Судьба точным движением свела нас в одной точке.
Самое же удивительное было то, что отец сказал «сам». Это слово подтверждало точное движение судьбы. Она свела нас в одной точке в тот самый момент, когда Милорду был нужен я, мне – он и когда отец не мог ничего возразить.
Судьба точным движением свела нас в одной точке, и точку эту надо было понемногу расширять. Брат мой Боря разговаривал по-английски, а мы расширяли точку. Впрочем, пока не до безумных размеров. Мы гуляли у Красных ворот.
У Красных ворот стоял наш дом – серый и шестиэтажный, эпохи модернизма. Но не в серости его и шестиэтажности было дело. Важно было, что он стоял у Красных ворот.
Я гордился тем, что живу у Красных ворот.
В детстве у меня была даже такая игра. Я выбегал к метро и спрашивал у прохожих:
– Ты где живешь?
– На Земляном или на Садовой, – отвечали прохожие.
– А я у Красных ворот.
Это звучало сильно.
Обидно было, конечно, что никаких ворот на самом деле не было, не существовало. Они стояли здесь когда-то давно-давно, а теперь на их месте построили станцию метро. Эта станция, построенная в эпоху серого модернизма, могла сойти и за ворота, но то были ворота под землю, а ворота под землю никогда не могут заменить ворот на земле.
Не было, не было Красных ворот, и все-таки они были. Я не знаю, откуда они брались, но они были на этом месте всегда. Они даже как будто разрослись и встали над метро и над нашим домом.
Гениальная свадьба моего брата Бори разыгралась не на шутку.
Стол был завален невиданным количеством куриных ног и салатов.
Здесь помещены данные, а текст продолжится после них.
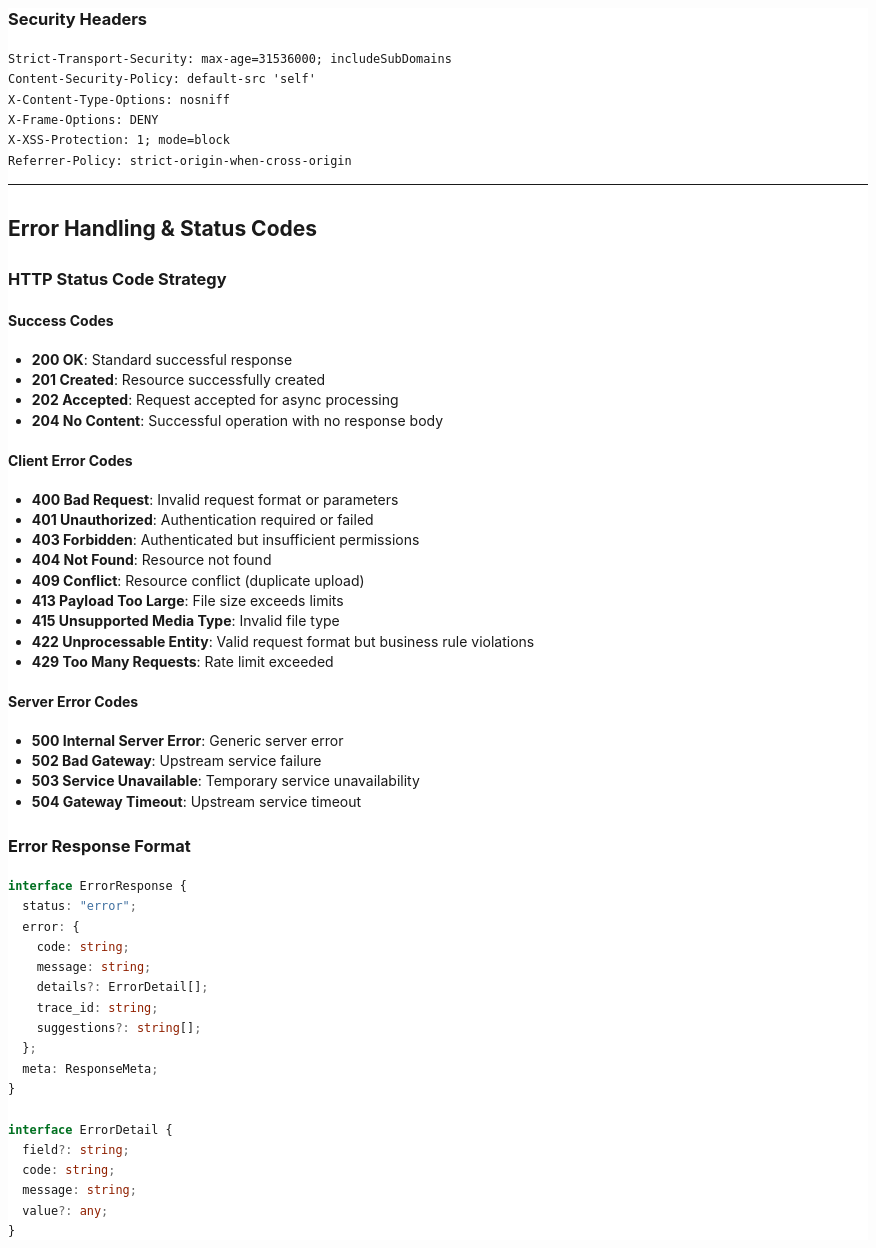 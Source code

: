 ### Security Headers

```http
Strict-Transport-Security: max-age=31536000; includeSubDomains
Content-Security-Policy: default-src 'self'
X-Content-Type-Options: nosniff
X-Frame-Options: DENY
X-XSS-Protection: 1; mode=block
Referrer-Policy: strict-origin-when-cross-origin
```

---

## Error Handling & Status Codes

### HTTP Status Code Strategy

#### Success Codes
- **200 OK**: Standard successful response
- **201 Created**: Resource successfully created
- **202 Accepted**: Request accepted for async processing
- **204 No Content**: Successful operation with no response body

#### Client Error Codes
- **400 Bad Request**: Invalid request format or parameters
- **401 Unauthorized**: Authentication required or failed
- **403 Forbidden**: Authenticated but insufficient permissions
- **404 Not Found**: Resource not found
- **409 Conflict**: Resource conflict (duplicate upload)
- **413 Payload Too Large**: File size exceeds limits
- **415 Unsupported Media Type**: Invalid file type
- **422 Unprocessable Entity**: Valid request format but business rule violations
- **429 Too Many Requests**: Rate limit exceeded

#### Server Error Codes
- **500 Internal Server Error**: Generic server error
- **502 Bad Gateway**: Upstream service failure
- **503 Service Unavailable**: Temporary service unavailability
- **504 Gateway Timeout**: Upstream service timeout

### Error Response Format

```typescript
interface ErrorResponse {
  status: "error";
  error: {
    code: string;
    message: string;
    details?: ErrorDetail[];
    trace_id: string;
    suggestions?: string[];
  };
  meta: ResponseMeta;
}

interface ErrorDetail {
  field?: string;
  code: string;
  message: string;
  value?: any;
}
```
Всюду сияли фрукты.
Известный в те годы в Москве гитарист-хулиган Ленечка играл на гитаре «чесом» «Свадебный марш» Мендельсона. У рояля строго безумствовал маэстро Соломон Мироныч.
Было много гладиолусов.
Невеста с божественным именем Ляля была воздушна.
Крик «горько» бушевал как прибой, плавно переходя временами в «Тонкую рябину».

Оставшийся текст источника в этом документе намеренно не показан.